### TASK PROMPT
Would you give the entries below again, precisely as they are written?
++++ DATASET EXTRACT
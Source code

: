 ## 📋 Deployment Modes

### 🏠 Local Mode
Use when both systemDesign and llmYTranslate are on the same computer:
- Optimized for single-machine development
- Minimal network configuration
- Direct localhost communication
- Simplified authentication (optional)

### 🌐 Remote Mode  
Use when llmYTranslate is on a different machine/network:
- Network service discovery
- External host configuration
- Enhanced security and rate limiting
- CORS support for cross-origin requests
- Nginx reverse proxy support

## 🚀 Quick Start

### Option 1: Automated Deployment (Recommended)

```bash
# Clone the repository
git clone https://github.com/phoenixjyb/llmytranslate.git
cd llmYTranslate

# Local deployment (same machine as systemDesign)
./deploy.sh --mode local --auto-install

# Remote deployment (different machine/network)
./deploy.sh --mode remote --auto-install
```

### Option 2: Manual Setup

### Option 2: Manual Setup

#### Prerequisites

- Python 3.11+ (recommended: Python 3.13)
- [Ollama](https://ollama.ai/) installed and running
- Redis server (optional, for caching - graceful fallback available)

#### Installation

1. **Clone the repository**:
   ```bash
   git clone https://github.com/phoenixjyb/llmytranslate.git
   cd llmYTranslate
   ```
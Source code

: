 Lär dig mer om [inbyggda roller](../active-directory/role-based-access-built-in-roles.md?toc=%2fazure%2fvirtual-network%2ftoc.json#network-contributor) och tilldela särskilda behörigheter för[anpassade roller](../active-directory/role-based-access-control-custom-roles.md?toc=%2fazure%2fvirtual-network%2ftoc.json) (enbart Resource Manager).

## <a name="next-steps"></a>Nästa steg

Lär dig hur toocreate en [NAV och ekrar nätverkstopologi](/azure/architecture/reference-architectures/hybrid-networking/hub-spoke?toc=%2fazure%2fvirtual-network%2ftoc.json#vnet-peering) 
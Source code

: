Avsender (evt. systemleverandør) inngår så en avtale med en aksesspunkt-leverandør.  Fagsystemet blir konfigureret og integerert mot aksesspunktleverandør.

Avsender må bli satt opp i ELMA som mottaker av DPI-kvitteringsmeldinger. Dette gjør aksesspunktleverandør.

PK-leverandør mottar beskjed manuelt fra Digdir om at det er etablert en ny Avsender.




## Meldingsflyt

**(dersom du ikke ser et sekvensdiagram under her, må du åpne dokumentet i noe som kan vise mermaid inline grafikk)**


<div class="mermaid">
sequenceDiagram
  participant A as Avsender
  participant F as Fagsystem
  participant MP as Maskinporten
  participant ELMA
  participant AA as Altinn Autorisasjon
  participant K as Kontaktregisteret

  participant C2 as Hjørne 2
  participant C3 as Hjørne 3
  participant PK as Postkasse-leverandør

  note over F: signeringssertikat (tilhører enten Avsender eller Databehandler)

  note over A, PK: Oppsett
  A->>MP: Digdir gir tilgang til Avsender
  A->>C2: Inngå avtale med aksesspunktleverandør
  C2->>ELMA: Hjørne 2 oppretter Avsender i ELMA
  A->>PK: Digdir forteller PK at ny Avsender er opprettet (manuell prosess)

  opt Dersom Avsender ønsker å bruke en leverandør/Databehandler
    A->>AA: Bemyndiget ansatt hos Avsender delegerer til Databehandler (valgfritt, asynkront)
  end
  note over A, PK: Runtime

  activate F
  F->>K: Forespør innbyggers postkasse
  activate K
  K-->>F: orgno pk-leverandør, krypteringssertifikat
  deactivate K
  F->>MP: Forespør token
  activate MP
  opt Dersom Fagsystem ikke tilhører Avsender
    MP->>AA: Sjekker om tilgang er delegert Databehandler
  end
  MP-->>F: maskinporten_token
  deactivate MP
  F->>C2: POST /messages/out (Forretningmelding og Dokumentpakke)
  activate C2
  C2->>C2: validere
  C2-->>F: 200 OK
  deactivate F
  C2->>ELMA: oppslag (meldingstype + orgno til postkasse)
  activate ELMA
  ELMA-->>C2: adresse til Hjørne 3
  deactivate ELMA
++++++++
### OUTPUT
Source code

: ## 📋 Deployment Modes

### 🏠 Local Mode
Use when both systemDesign and llmYTranslate are on the same computer:
- Optimized for single-machine development
- Minimal network configuration
- Direct localhost communication
- Simplified authentication (optional)

### 🌐 Remote Mode  
Use when llmYTranslate is on a different machine/network:
- Network service discovery
- External host configuration
- Enhanced security and rate limiting
- CORS support for cross-origin requests
- Nginx reverse proxy support

## 🚀 Quick Start

### Option 1: Automated Deployment (Recommended)

```bash
# Clone the repository
git clone https://github.com/phoenixjyb/llmytranslate.git
cd llmYTranslate

# Local deployment (same machine as systemDesign)
./deploy.sh --mode local --auto-install

# Remote deployment (different machine/network)
./deploy.sh --mode remote --auto-install
```

### Option 2: Manual Setup

### Option 2: Manual Setup

#### Prerequisites

- Python 3.11+ (recommended: Python 3.13)
- [Ollama](https://ollama.ai/) installed and running
- Redis server (optional, for caching - graceful fallback available)

#### Installation

1. **Clone the repository**:
   ```bash
   git clone https://github.com/phoenixjyb/llmytranslate.git
   cd llmYTranslate
   ```
Source code

: Lär dig mer om [inbyggda roller](../active-directory/role-based-access-built-in-roles.md?toc=%2fazure%2fvirtual-network%2ftoc.json#network-contributor) och tilldela särskilda behörigheter för[anpassade roller](../active-directory/role-based-access-control-custom-roles.md?toc=%2fazure%2fvirtual-network%2ftoc.json) (enbart Resource Manager).

## <a name="next-steps"></a>Nästa steg

Lär dig hur toocreate en [NAV och ekrar nätverkstopologi](/azure/architecture/reference-architectures/hybrid-networking/hub-spoke?toc=%2fazure%2fvirtual-network%2ftoc.json#vnet-peering) 
Source code

:Avsender (evt. systemleverandør) inngår så en avtale med en aksesspunkt-leverandør.  Fagsystemet blir konfigureret og integerert mot aksesspunktleverandør.

Avsender må bli satt opp i ELMA som mottaker av DPI-kvitteringsmeldinger. Dette gjør aksesspunktleverandør.

PK-leverandør mottar beskjed manuelt fra Digdir om at det er etablert en ny Avsender.




## Meldingsflyt

**(dersom du ikke ser et sekvensdiagram under her, må du åpne dokumentet i noe som kan vise mermaid inline grafikk)**


<div class="mermaid">
sequenceDiagram
  participant A as Avsender
  participant F as Fagsystem
  participant MP as Maskinporten
  participant ELMA
  participant AA as Altinn Autorisasjon
  participant K as Kontaktregisteret

  participant C2 as Hjørne 2
  participant C3 as Hjørne 3
  participant PK as Postkasse-leverandør

  note over F: signeringssertikat (tilhører enten Avsender eller Databehandler)

  note over A, PK: Oppsett
  A->>MP: Digdir gir tilgang til Avsender
  A->>C2: Inngå avtale med aksesspunktleverandør
  C2->>ELMA: Hjørne 2 oppretter Avsender i ELMA
  A->>PK: Digdir forteller PK at ny Avsender er opprettet (manuell prosess)

  opt Dersom Avsender ønsker å bruke en leverandør/Databehandler
    A->>AA: Bemyndiget ansatt hos Avsender delegerer til Databehandler (valgfritt, asynkront)
  end
  note over A, PK: Runtime

  activate F
  F->>K: Forespør innbyggers postkasse
  activate K
  K-->>F: orgno pk-leverandør, krypteringssertifikat
  deactivate K
  F->>MP: Forespør token
  activate MP
  opt Dersom Fagsystem ikke tilhører Avsender
    MP->>AA: Sjekker om tilgang er delegert Databehandler
  end
  MP-->>F: maskinporten_token
  deactivate MP
  F->>C2: POST /messages/out (Forretningmelding og Dokumentpakke)
  activate C2
  C2->>C2: validere
  C2-->>F: 200 OK
  deactivate F
  C2->>ELMA: oppslag (meldingstype + orgno til postkasse)
  activate ELMA
  ELMA-->>C2: adresse til Hjørne 3
  deactivate ELMA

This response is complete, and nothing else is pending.